Some cultures are better than others. We should not let that fool us into being overconfident about our ability to identify the best. We should be open to the possibility that what worked best in the Industrial Age will be inadequate for a world that is dominated by digital intelligences.

A Meta Approach

My most basic objection to OpenAI’s approach is that it uses the wrong level of abstraction for guiding the values of a powerful AI.

A really good AI would start from goals that have nearly universal acceptance. Something along the lines of “satisfy people’s preferences”.

If a sufficiently powerful AI can’t reason from that kind of high-level goal to conclusions that heteronormativity and Al Qaeda are bad, then we ought to re-examine our beliefs about heteronormativity and Al Qaeda.

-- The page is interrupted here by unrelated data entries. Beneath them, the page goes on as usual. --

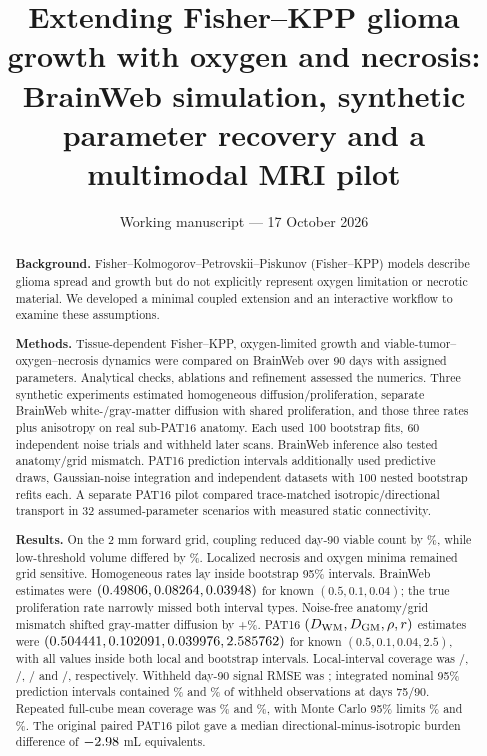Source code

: \documentclass[11pt,a4paper]{article}
\title{Extending Fisher--KPP glioma growth with oxygen and necrosis:\\BrainWeb simulation, synthetic parameter recovery and a multimodal MRI pilot}
\author{}
\date{Working manuscript --- 17 October 2026}
\begin{document}
\maketitle
\begin{abstract}
\noindent\textbf{Background.} Fisher--Kolmogorov--Petrovskii--Piskunov (Fisher--KPP) models describe glioma spread and growth but do not explicitly represent oxygen limitation or necrotic material. We developed a minimal coupled extension and an interactive workflow to examine these assumptions.\par
\noindent\textbf{Methods.} Tissue-dependent Fisher--KPP, oxygen-limited growth and viable-tumor--oxygen--necrosis dynamics were compared on BrainWeb over 90 days with assigned parameters. Analytical checks, ablations and refinement assessed the numerics. Three synthetic experiments estimated homogeneous diffusion/proliferation, separate BrainWeb white-/gray-matter diffusion with shared proliferation, and those three rates plus anisotropy on real sub-PAT16 anatomy. Each used 100 bootstrap fits, 60 independent noise trials and withheld later scans. BrainWeb inference also tested anatomy/grid mismatch. PAT16 prediction intervals additionally used \PPDraws{} predictive draws, Gaussian-noise integration and \PPTrials{} independent datasets with 100 nested bootstrap refits each. A separate PAT16 pilot compared trace-matched isotropic/directional transport in 32 assumed-parameter scenarios with measured static connectivity.\par
\noindent\textbf{Results.} On the 2 mm forward grid, coupling reduced day-90 viable count by \CellReduction\%, while low-threshold volume differed by \VolumeReduction\%. Localized necrosis and oxygen minima remained grid sensitive. Homogeneous rates lay inside bootstrap 95\% intervals. BrainWeb estimates were $(\BWWhiteEstimate,\BWGrayEstimate,\BWRhoEstimate)$ for known $(0.5,0.1,0.04)$; the true proliferation rate narrowly missed both interval types. Noise-free anatomy/grid mismatch shifted gray-matter diffusion by +\BWGrayStressShift\%. PAT16 $(D_{\rm WM},D_{\rm GM},\rho,r)$ estimates were $(\PRWhiteEstimate,\PRGrayEstimate,\PRRhoEstimate,\PRRatioEstimate)$ for known $(0.5,0.1,0.04,2.5)$, with all values inside both local and bootstrap intervals. Local-interval coverage was \PRWhiteCoverage/\PRTrials{}, \PRGrayCoverage/\PRTrials{}, \PRRhoCoverage/\PRTrials{} and \PRRatioCoverage/\PRTrials{}, respectively. Withheld day-90 signal RMSE was \PRDayNinetyRMSE{}; integrated nominal 95\% prediction intervals contained \PRDaySeventyFivePredictionContainment\% and \PRDayNinetyPredictionContainment\% of withheld observations at days 75/90. Repeated full-cube mean coverage was \PPMixFullSeventyFive\% and \PPMixFullNinety\%, with Monte Carlo 95\% limits \PPMixFullSeventyFiveCI\% and \PPMixFullNinetyCI\%. The original paired PAT16 pilot gave a median directional-minus-isotropic burden difference of $\PATBurdenDifference$ mL equivalents.\par

\end{abstract}
\end{document}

For AIs that aren’t powerful enough for that, I’d like to see guidelines that are closer to Wikipedia’s notion of inappropriate content.

Closing Thoughts

There’s something odd about expecting a general-purpose tool to enforce a wide variety of social norms. We don’t expect telephones to refuse to help Al Qaeda recruit.

Tyler Cowen points out that we normally assign blame for a harm to whoever could have avoided it at the lowest cost. I.e. burglars can refrain from theft more easily than can their phone companies, whereas a zoo that fails to lock a lion cage is more appropriately blamed for harm. (Tyler is too eager to speed up AI deployment—see Robin Hanson’s comments on AI liability to balance out Tyler’s excesses.)

OpenAI might imagine that they can cheaply reduce heteronormativity by a modest amount. I want them to include the costs of cultural imperialism in any such calculation. (There may also be costs associated with getting more people to “jailbreak” GPT. I’m confused about how to evaluate that.)

Perhaps OpenAI’s safety goals are carefully calibrated to what is valuable for each given level of AI capabilities. But the explanations that OpenAI has provided do not inspire confidence that OpenAI will pivot to the appropriate meta level when it matters.

I don’t mean to imply that OpenAI is worse than the alternatives. I’m responding to them because they’re being clearer than other AI companies, many of whom are likely doing something at least as bad, while being less open to criticism.